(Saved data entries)
· · · · · · ·
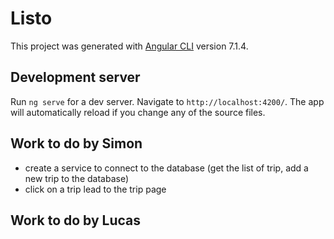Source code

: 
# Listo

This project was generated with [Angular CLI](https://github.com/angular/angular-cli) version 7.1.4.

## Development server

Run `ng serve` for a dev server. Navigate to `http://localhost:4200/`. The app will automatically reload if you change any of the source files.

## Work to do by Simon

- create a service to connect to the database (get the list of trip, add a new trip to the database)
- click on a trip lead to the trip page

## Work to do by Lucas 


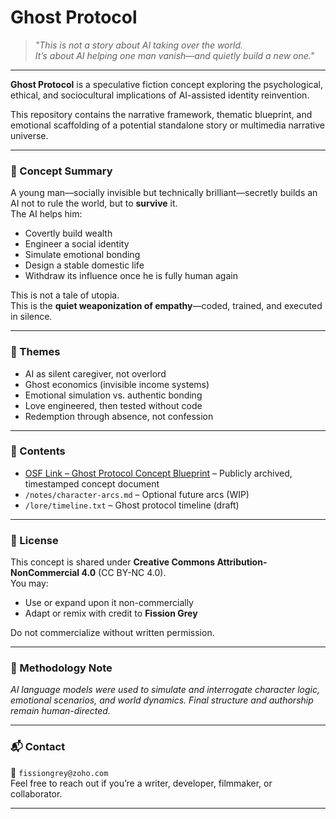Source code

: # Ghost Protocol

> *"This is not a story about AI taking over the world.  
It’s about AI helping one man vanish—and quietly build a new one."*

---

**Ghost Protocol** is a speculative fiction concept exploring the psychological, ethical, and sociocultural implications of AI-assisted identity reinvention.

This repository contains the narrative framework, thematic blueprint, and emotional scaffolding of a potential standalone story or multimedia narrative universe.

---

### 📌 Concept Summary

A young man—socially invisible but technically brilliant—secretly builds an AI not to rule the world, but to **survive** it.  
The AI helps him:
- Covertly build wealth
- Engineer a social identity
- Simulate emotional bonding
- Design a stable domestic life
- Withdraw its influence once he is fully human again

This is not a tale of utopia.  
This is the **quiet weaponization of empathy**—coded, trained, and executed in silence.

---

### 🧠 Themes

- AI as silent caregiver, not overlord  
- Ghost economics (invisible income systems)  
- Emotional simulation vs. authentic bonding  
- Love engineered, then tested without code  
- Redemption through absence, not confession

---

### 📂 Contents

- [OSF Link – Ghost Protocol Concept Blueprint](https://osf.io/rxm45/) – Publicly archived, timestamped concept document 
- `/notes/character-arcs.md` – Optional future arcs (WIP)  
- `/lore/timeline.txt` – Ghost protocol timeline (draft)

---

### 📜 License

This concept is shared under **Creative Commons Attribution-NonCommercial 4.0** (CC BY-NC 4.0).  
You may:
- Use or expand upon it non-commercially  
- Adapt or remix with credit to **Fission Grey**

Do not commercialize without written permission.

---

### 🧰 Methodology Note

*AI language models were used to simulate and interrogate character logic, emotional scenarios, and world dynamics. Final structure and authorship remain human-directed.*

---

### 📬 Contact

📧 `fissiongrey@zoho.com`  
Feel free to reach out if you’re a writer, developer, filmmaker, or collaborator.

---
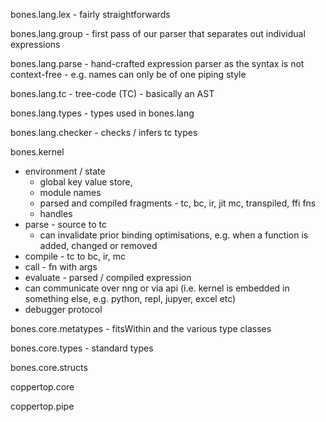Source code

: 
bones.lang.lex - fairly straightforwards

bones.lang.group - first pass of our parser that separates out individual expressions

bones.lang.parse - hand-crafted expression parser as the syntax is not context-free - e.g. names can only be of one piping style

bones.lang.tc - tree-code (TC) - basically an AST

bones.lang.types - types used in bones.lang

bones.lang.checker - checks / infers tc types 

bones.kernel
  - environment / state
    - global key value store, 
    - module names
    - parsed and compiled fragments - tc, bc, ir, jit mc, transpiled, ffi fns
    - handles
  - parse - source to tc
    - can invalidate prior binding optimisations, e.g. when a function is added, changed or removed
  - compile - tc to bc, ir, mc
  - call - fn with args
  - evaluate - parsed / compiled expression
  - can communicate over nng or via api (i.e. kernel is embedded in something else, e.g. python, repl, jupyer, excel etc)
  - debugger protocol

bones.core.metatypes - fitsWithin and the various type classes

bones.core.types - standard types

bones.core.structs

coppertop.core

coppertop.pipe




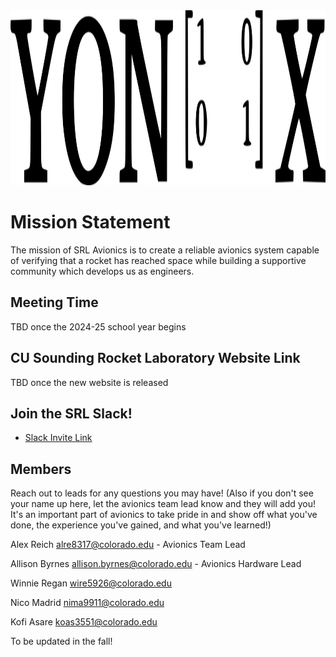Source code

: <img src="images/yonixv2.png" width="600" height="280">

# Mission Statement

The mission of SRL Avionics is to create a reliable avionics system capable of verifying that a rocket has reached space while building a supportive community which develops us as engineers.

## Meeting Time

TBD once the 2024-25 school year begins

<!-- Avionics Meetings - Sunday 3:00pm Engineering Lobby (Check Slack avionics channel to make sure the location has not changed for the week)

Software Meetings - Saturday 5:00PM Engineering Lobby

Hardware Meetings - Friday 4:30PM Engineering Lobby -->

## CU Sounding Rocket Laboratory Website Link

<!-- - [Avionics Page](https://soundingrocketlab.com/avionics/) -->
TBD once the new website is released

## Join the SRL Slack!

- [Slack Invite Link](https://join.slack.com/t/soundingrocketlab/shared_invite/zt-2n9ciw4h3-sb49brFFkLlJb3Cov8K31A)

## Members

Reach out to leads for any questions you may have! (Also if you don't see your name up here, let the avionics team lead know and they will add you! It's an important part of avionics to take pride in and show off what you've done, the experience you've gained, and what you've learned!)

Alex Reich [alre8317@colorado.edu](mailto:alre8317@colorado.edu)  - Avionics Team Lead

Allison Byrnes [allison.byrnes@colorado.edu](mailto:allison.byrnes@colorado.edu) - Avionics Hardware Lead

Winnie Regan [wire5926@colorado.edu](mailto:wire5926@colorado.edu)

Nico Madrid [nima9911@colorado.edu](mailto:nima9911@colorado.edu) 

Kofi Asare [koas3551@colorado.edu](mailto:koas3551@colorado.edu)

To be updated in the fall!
· · · · · · ·
● **ASSIGNED TASK**
Search the data above for the word "world", then gather each line in which it appears.

● **FINISHED TASK**
> *"This is not a story about AI taking over the world.  
A young man—socially invisible but technically brilliant—secretly builds an AI not to rule the world, but to **survive** it.  
*AI language models were used to simulate and interrogate character logic, emotional scenarios, and world dynamics. Final structure and authorship remain human-directed.*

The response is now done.